Given records:
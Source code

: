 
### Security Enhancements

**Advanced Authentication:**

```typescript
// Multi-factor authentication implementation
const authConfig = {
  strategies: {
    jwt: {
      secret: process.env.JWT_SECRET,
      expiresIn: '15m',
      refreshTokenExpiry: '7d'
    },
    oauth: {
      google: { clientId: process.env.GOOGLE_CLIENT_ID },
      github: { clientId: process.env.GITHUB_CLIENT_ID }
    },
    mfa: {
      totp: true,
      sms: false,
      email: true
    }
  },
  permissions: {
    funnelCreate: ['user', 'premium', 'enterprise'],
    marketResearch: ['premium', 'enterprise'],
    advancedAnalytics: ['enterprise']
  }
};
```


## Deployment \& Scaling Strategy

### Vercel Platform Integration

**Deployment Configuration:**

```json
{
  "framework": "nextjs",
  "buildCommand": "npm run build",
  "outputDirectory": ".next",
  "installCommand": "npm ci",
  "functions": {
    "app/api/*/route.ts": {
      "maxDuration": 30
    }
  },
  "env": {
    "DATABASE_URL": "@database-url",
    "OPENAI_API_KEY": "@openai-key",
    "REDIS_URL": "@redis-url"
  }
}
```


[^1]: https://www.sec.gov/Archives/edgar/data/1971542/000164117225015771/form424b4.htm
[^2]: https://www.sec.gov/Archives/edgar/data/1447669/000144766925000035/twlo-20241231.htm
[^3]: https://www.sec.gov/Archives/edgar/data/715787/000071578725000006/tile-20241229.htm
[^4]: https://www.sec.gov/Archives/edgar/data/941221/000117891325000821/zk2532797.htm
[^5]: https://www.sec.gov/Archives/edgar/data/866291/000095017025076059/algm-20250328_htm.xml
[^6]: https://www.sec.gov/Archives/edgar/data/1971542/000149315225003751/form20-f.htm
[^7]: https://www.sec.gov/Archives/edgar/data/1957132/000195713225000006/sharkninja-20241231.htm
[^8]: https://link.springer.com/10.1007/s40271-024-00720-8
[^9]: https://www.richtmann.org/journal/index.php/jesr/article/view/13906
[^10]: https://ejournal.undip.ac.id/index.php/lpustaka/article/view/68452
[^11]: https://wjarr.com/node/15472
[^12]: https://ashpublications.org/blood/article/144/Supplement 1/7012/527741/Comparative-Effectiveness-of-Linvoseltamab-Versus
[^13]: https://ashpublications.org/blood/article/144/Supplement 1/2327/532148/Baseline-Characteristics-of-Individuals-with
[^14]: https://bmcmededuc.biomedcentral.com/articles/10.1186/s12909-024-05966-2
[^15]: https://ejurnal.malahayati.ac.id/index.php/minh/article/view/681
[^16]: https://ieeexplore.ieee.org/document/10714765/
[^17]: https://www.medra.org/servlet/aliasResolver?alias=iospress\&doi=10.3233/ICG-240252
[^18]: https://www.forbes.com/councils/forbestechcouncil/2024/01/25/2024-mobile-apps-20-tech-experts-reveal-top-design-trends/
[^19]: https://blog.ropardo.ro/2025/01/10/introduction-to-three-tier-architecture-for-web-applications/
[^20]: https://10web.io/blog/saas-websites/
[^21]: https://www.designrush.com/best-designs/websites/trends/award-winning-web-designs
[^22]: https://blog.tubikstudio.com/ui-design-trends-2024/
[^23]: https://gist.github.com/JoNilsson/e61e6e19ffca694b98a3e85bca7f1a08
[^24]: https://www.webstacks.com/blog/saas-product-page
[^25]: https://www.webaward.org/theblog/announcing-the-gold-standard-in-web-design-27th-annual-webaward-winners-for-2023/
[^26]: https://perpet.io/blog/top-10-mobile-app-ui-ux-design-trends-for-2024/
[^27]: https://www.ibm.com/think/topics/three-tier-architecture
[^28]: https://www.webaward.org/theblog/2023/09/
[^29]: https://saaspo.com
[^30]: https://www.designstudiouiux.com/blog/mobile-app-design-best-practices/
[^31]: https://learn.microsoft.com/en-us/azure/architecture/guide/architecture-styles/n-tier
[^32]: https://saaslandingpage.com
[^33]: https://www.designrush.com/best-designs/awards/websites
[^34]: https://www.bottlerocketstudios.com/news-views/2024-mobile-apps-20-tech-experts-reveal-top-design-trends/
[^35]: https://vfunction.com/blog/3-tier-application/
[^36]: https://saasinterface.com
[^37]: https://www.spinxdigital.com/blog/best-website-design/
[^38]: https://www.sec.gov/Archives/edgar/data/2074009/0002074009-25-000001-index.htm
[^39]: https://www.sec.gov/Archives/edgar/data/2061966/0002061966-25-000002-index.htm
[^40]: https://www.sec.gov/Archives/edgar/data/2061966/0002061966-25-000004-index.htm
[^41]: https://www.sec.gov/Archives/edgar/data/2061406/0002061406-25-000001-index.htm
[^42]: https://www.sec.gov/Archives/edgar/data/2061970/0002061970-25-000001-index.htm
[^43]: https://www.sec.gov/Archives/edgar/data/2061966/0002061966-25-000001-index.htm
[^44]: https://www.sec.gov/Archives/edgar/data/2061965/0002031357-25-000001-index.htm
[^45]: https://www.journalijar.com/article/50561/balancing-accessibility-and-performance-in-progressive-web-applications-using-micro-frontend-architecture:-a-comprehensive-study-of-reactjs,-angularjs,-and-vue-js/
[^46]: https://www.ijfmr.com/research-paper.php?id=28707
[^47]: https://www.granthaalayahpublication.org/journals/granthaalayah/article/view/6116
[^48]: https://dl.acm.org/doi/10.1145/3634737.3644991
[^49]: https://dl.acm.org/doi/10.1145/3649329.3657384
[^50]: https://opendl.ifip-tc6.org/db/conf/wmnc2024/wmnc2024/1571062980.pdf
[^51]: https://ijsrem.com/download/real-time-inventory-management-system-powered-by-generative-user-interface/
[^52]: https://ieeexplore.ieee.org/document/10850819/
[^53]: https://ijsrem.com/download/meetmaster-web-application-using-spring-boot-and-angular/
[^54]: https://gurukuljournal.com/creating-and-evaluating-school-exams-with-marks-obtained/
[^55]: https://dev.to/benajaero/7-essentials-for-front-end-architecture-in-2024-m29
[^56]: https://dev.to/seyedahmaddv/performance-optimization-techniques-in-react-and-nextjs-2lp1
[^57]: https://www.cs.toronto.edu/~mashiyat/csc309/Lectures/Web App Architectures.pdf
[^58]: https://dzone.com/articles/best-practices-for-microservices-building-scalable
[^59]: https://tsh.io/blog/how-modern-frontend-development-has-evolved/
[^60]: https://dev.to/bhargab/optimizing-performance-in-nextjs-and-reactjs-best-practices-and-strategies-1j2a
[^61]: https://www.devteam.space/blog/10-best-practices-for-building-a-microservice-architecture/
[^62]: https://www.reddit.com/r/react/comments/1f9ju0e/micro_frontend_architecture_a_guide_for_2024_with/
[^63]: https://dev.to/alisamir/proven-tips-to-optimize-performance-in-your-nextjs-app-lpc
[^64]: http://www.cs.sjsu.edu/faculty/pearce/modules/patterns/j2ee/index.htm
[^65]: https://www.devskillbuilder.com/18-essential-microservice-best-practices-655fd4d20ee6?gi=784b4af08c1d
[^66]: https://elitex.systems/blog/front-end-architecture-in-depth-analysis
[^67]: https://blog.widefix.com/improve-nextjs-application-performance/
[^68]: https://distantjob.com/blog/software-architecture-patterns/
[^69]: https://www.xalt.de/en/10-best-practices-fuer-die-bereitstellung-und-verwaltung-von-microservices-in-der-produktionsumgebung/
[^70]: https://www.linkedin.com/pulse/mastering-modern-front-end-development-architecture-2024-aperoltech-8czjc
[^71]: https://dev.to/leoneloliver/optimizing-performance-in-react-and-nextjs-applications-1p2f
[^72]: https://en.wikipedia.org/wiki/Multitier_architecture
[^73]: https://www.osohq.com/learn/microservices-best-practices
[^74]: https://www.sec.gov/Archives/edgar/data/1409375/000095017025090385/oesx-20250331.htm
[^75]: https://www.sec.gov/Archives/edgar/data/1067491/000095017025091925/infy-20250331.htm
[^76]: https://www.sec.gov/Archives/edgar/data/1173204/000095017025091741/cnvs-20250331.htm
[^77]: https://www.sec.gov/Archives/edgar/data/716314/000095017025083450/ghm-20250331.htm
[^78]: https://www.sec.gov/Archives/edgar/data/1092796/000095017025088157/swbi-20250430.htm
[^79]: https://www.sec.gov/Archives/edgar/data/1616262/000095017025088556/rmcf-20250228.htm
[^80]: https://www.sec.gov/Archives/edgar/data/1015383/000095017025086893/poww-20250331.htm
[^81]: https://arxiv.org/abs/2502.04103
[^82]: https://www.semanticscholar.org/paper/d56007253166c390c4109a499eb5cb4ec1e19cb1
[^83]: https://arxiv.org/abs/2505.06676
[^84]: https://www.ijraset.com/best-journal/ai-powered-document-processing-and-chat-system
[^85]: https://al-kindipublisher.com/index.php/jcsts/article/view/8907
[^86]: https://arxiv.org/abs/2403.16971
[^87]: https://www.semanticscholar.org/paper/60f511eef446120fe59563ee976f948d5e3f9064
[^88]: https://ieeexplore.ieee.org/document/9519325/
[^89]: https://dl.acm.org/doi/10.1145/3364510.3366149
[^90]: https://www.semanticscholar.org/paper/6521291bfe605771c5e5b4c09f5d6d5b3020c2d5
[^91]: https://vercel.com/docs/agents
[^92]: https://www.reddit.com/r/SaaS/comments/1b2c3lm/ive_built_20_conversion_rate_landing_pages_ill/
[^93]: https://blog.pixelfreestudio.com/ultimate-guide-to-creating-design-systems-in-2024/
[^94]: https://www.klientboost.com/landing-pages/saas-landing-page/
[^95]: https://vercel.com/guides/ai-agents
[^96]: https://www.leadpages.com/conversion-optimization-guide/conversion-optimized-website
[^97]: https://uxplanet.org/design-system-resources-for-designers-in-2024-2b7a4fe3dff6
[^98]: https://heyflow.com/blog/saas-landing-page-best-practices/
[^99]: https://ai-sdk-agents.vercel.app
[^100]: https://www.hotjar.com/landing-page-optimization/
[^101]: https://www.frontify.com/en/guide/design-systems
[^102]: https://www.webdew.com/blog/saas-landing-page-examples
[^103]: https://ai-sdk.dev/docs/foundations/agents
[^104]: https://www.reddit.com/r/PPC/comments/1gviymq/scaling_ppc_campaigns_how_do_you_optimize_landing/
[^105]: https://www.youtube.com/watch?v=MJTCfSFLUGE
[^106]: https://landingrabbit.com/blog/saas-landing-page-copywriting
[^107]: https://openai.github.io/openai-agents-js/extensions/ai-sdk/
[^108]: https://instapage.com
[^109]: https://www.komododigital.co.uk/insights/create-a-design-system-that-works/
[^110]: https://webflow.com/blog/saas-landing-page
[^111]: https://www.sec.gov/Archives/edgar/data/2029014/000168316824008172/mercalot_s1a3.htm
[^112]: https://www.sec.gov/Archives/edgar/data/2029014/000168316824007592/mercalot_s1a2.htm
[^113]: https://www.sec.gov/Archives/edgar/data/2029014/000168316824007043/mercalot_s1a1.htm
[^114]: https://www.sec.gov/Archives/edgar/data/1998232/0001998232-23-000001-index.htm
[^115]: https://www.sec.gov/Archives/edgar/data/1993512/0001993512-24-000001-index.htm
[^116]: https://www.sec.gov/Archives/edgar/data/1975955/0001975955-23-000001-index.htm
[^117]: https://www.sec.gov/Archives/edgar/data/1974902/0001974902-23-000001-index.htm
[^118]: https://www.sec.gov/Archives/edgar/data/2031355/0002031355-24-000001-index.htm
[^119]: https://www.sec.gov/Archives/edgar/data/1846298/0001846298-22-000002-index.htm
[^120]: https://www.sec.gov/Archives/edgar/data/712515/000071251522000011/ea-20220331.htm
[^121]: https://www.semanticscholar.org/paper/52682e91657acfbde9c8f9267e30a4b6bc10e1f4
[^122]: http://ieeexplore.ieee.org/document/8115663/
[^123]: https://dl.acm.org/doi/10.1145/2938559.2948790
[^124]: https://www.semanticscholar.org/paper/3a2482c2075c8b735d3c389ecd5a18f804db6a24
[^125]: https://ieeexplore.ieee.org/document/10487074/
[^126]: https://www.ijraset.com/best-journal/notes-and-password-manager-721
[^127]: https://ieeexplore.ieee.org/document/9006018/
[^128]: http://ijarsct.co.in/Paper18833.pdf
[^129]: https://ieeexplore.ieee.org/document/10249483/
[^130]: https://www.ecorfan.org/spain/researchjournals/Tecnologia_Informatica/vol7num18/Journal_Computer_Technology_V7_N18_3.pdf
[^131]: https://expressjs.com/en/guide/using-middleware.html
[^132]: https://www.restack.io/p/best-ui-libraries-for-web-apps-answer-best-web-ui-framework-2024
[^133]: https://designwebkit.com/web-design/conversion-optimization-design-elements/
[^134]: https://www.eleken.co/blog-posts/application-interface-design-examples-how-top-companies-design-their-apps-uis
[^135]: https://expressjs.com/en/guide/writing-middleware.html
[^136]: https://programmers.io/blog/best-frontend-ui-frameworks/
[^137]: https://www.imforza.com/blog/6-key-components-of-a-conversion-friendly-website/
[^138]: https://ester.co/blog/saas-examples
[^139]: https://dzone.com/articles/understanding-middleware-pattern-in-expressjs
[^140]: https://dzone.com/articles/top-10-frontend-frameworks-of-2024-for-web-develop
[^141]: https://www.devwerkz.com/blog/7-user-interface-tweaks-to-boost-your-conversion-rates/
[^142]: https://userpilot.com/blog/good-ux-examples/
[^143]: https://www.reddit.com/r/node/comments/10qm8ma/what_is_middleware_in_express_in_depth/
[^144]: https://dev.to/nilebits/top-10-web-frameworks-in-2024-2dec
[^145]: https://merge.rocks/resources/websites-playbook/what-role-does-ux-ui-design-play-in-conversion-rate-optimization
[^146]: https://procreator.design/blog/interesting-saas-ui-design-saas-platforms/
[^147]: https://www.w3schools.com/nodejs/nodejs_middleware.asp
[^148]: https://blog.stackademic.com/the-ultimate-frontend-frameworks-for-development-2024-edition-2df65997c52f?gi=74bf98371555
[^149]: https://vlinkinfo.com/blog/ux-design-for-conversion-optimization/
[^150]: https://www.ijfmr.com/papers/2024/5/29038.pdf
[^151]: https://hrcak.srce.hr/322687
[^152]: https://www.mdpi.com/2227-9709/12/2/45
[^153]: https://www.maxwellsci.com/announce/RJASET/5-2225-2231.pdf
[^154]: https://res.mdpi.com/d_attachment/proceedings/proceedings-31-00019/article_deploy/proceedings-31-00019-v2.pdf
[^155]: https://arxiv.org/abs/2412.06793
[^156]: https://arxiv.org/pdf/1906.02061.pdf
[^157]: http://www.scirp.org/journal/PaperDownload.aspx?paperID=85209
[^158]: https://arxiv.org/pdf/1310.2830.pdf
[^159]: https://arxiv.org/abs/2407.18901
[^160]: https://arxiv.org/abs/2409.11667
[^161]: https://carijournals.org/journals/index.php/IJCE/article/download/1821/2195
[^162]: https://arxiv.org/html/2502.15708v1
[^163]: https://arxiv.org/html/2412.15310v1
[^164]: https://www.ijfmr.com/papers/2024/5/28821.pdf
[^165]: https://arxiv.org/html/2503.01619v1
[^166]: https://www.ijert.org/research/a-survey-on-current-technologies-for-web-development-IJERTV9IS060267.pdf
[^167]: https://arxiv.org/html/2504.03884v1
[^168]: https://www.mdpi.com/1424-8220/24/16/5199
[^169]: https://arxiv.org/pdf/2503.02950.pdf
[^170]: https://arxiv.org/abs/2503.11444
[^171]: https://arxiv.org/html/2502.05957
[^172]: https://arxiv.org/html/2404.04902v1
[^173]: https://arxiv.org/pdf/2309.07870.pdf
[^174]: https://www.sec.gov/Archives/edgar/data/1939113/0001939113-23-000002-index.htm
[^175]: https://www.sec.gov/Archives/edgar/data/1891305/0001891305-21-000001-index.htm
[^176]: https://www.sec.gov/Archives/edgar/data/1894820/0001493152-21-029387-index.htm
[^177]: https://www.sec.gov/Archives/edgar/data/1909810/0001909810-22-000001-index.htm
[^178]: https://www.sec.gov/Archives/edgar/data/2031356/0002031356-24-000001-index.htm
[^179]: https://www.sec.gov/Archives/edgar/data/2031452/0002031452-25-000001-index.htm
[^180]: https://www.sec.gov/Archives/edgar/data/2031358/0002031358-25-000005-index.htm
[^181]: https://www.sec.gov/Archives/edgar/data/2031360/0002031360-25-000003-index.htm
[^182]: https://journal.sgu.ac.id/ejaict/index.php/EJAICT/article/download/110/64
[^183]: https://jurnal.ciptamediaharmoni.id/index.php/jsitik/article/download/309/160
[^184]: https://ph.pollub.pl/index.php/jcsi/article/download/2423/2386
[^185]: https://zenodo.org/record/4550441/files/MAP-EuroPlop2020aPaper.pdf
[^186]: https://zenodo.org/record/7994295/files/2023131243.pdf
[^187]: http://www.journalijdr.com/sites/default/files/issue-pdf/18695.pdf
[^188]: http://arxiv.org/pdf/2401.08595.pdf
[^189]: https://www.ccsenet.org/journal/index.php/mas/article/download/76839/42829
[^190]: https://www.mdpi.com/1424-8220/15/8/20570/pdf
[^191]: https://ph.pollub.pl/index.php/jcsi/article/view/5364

Directions for this task:
Check every line of the data above for the string "development", and copy those that have it.

Answer section:
[^59]: https://tsh.io/blog/how-modern-frontend-development-has-evolved/
[^70]: https://www.linkedin.com/pulse/mastering-modern-front-end-development-architecture-2024-aperoltech-8czjc
[^148]: https://blog.stackademic.com/the-ultimate-frontend-frameworks-for-development-2024-edition-2df65997c52f?gi=74bf98371555
[^166]: https://www.ijert.org/research/a-survey-on-current-technologies-for-web-development-IJERTV9IS060267.pdf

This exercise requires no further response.